Enhanced Content Models

Asger presented an overview of the Enhanced Content Model work, and we discussed which parts made sense to fold into the core Fedora distribution. The discussion focused primarily on the extension mechanism and schema + relationship validation.

Presentation by Asger

The group agreed that the following would be good to fold into the core distribution:

An extension mechanism for DS_COMPOSITE_MODEL, inspired by ECM's
Use of this extension mechanism to:
- Include XSD references
- Include OWL Lite references
The ability to validate XSD and OWL on-demand (after ingest)
The ability to clone objects via Fedora's APIs

The following need further discussion:

Ability to validate XSD and OWL as prereq. to "Active" state transition
Kai indicated interest in defining DSL(s) for validation

To drive this work forward, we identified:

Lead: Asger
Contrib: Kai

Service Definition/Deployment Improvements

Ben led a discussion of some of the outstanding issues with SDefs and SDeps, suggesting several improvements in addition to what has been documented in JIRA.

The group agreed that the following would be good to have in future versions of Fedora:

The ability to support multiple bindings in service deployment WSDL. Action: Create a JIRA issue for this
Support for POST/PUT/DELETE object methods (front-end)
Support for POST/PUT/DELETE method bindings (back-end)
Support for SOAP method bindings (back-end)

We did not have time to discuss everything noted in the document, but the general consensus was that a rehaul of the way the service deployment code works in Fedora (versus small, incremental code changes) will probably be necessary to get us where we want to go.

To drive this work forward, we identified:

Lead: Ben
Contrib: Asger
Followup --> Re-Implementing Service Deployment

Datastream Methods

We had planned on discussing Asger's proposal for adding datastream methods to Fedora, but decided to discuss this later in the interest of time.

OSGi and Spring

Eddie kicked off a discussion on what we've learned with OSGi so far, and Bill and Andrew shared some of their OSGi experience with DuraCloud.

The idea with the first chunk of our Fedora-OSGi work was to a) prove that Fedora can be packaged as a complete OSGi bundle, and b) begin OSGi-fying some of the key pieces that Fedora uses under the hood.

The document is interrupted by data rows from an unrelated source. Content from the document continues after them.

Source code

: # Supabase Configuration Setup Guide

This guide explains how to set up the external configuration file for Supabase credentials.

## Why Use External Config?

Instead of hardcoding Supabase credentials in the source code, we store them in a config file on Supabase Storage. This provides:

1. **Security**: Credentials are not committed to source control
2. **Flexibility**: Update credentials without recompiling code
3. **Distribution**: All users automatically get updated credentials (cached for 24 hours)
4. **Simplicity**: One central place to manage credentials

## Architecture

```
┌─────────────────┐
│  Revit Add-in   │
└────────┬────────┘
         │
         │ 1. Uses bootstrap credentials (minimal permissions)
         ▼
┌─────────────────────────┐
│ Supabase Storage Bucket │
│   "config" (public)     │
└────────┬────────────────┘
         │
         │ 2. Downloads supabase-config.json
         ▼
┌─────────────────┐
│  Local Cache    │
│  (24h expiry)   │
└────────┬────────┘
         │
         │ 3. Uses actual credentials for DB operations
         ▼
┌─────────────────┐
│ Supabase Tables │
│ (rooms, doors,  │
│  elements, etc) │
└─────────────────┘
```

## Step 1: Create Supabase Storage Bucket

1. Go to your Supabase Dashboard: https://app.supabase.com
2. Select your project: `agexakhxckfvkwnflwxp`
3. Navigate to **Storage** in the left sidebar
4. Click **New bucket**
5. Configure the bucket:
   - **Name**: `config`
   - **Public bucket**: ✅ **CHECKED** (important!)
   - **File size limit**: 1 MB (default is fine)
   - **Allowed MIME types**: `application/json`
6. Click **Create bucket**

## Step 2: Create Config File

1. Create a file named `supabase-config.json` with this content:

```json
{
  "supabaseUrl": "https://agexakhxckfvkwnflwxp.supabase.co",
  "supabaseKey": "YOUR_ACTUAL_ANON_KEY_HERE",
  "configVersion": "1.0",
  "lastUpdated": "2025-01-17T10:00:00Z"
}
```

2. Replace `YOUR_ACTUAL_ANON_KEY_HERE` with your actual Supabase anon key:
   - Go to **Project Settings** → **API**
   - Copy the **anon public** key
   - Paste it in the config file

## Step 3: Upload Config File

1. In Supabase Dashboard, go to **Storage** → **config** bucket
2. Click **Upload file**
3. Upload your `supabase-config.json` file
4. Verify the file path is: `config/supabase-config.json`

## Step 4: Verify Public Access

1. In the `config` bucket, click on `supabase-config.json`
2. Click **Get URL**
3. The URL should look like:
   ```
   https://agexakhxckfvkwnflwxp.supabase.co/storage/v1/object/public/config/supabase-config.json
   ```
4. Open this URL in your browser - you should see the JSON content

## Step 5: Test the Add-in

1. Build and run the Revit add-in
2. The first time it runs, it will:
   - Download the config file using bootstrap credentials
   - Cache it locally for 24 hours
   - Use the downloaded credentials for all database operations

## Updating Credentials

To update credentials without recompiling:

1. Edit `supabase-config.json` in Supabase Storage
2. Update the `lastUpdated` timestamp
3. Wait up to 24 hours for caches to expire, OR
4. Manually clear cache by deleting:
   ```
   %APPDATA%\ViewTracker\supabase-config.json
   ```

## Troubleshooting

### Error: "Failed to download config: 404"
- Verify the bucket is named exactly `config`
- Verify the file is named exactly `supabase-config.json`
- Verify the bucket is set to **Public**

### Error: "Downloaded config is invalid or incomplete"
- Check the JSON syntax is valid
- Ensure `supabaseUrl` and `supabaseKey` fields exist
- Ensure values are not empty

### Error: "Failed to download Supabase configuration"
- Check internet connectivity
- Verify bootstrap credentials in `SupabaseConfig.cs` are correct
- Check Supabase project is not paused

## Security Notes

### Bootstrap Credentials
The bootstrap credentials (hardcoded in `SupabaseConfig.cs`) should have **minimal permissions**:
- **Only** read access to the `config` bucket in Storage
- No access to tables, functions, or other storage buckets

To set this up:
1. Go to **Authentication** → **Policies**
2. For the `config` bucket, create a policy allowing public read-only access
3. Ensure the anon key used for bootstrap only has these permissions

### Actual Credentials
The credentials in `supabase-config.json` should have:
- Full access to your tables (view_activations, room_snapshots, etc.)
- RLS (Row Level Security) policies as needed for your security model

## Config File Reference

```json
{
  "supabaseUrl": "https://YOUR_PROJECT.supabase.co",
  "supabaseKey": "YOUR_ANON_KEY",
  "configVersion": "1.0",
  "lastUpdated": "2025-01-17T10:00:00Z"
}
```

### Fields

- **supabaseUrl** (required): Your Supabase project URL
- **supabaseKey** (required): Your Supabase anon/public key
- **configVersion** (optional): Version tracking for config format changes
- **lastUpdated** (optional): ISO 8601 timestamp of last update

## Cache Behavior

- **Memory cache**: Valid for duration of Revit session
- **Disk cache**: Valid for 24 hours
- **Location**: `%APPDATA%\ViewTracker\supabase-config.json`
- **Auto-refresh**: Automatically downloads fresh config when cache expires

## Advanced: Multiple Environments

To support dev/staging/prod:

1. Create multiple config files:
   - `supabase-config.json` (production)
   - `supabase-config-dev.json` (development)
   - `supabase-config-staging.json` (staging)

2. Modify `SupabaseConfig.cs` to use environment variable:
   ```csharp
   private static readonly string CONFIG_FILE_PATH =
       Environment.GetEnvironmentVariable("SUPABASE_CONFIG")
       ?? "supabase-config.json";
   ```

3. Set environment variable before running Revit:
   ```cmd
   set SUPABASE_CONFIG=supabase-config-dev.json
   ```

To that end, Eddie experiemented and had some success with building Fedora as an OSGi bundle, and started doing the same for Mulgara. Chris successfully changed Akubra's plugins to be OSGi bundles and has gained experience in making existing artifacts OSGi-friendly.

Bill and Andrew are actively using OSGi for the "service" portion of DuraCloud, but noted that there is a significant learning curve and a new set of dependency issues to be concerned with, similar to the "growing pains" we experienced in the transition to Maven.

Those of us with some OSGi experience agreed that OSGi still represents a promising direction for Fedora, but there are still a lot of hurdles to getting there. Like maven, these hurdles will become shorter with time, as Java-OSGi adoption increases and the community around it grows.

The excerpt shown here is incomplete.